Completado o HA, passamos ao RI: compramos a instalação da pequena metalúrgica paulista, e em poucos meses tínhamos diversos Laminadores de Pequenos Perfis rodando em nossas Usinas.
A técnica de esgotar as explicações para o uso, ou não uso, antes de partir para a “invenção”, era praticada sistematicamente.
Foi emblemático, no caso das novas panelas da aciaria da Açonorte.
As panelas da aciaria servem para receber o aço líquido (1600oC) que havia sido fundido no forno elétrico. Para proteger a carcaça de aço desta panela, se usam tijolos refratários – material que desgasta, é caro, e exige que, periodicamente, a panela saia de serviço, para ter seu refratário refeito.

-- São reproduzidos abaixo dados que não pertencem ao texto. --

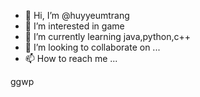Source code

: - 👋 Hi, I’m @huyyeumtrang
- 👀 I’m interested in game
- 🌱 I’m currently learning java,python,c++
- 💞️ I’m looking to collaborate on ...
- 📫 How to reach me ...

ggwp


<!---
huyyeumtrang/huyyeumtrang is a ✨ special ✨ repository because its `README.md` (this file) appears on your GitHub profile.
You can click the Preview link to take a look at your changes.
--->

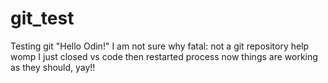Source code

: # git_test
Testing git
"Hello Odin!"
I am not sure why fatal: not a git repository help womp
I just closed vs code then restarted process now things are working as they should, yay!!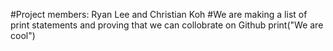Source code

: #Project members: Ryan Lee and Christian Koh
#We are making a list of print statements and proving that we can collobrate on Github
print("We are cool")
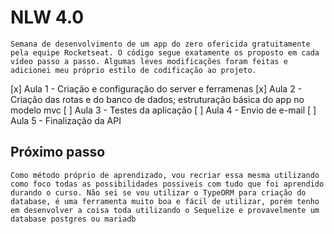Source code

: # NLW 4.0

    Semana de desenvolvimento de um app do zero ofericida gratuitamente pela equipe Rocketseat. O código segue exatamente os proposto em cada vídeo passo a passo. Algumas leves modificações foram feitas e adicionei meu próprio estilo de codificação ao projeto.

[x] Aula 1 - Criação e configuração do server e ferramenas
[x] Aula 2 - Criação das rotas e do banco de dados; estruturação básica do app no modelo mvc 
[ ] Aula 3 - Testes da aplicação
[ ] Aula 4 - Envio de e-mail
[ ] Aula 5 - Finalização da API

## Próximo passo

    Como método próprio de aprendizado, vou recriar essa mesma utilizando como foco todas as possibilidades possiveis com tudo que foi aprendido durando o curso. Não sei se vou utilizar o TypeORM para criação do database, é uma ferramenta muito boa e fácil de utilizar, porém tenho em desenvolver a coisa toda utilizando o Sequelize e provavelmente um database postgres ou mariadb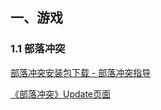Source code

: ## 一、游戏

### 1.1 部落冲突

[部落冲突安装包下载 - 部落冲突指导](https://www.cocservice.top/update/apkdownload.html)

[《部落冲突》Update页面](http://update.coc.gameark.cn/?channel=vivo)


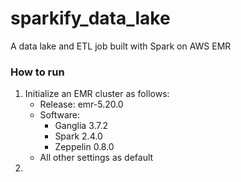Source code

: # sparkify_data_lake
A data lake and ETL job built with Spark on AWS EMR

### How to run
1. Initialize an EMR cluster as follows:
    * Release: emr-5.20.0
    * Software:
        * Ganglia 3.7.2
        * Spark 2.4.0
        * Zeppelin 0.8.0
    * All other settings as default
2. 



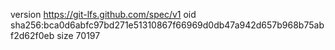 version https://git-lfs.github.com/spec/v1
oid sha256:bca0d6abfc97bd271e51310867f66969d0db47a942d657b968b75abf2d62f0eb
size 70197
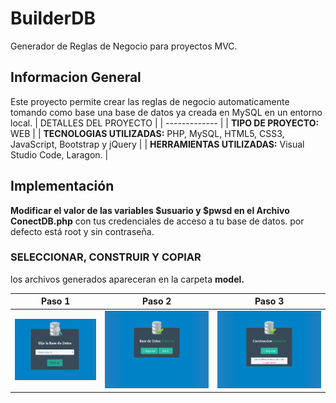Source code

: # BuilderDB

Generador de Reglas de Negocio para proyectos MVC.

## Informacion General

Este proyecto permite crear las reglas de negocio automaticamente tomando como base una base de datos ya creada en MySQL en un entorno local.
| DETALLES DEL PROYECTO  |
| ------------- |
| **TIPO DE PROYECTO:** WEB  |
| **TECNOLOGIAS UTILIZADAS:** PHP, MySQL, HTML5, CSS3, JavaScript, Bootstrap y jQuery  |
| **HERRAMIENTAS UTILIZADAS:** Visual Studio Code, Laragon.  |

## Implementación

**Modificar el valor de las variables $usuario y $pwsd en el Archivo ConectDB.php** con tus credenciales de acceso a tu base de datos. por defecto está root y sin contraseña.

### SELECCIONAR, CONSTRUIR Y COPIAR

los archivos generados apareceran en la carpeta **model.**

| Paso 1 | Paso 2 | Paso 3 |
| ------ | ------ | ------ |
| ![Paso 1](https://github.com/flvportafolio/BuilderDB/blob/master/paso1.png) | ![Paso 2](https://github.com/flvportafolio/BuilderDB/blob/master/paso2.png) | ![Paso 3](https://github.com/flvportafolio/BuilderDB/blob/master/paso3.png) |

O fato de a panela ser cônica complicava o trabalho de montagem da parede de refratários: vários tipos de tijolos diferentes, mais tempo para montar, etc.
Tudo ficaria mais simples, do ponto de vista do refratário, se a panela fosse… cilíndrica! (fig. 6.11)
Um novo jogo, de 7 panelas precisava ser feito, e alguém fez a pergunta: por que a panela precisa ser cônica – como aparentemente, sempre foi?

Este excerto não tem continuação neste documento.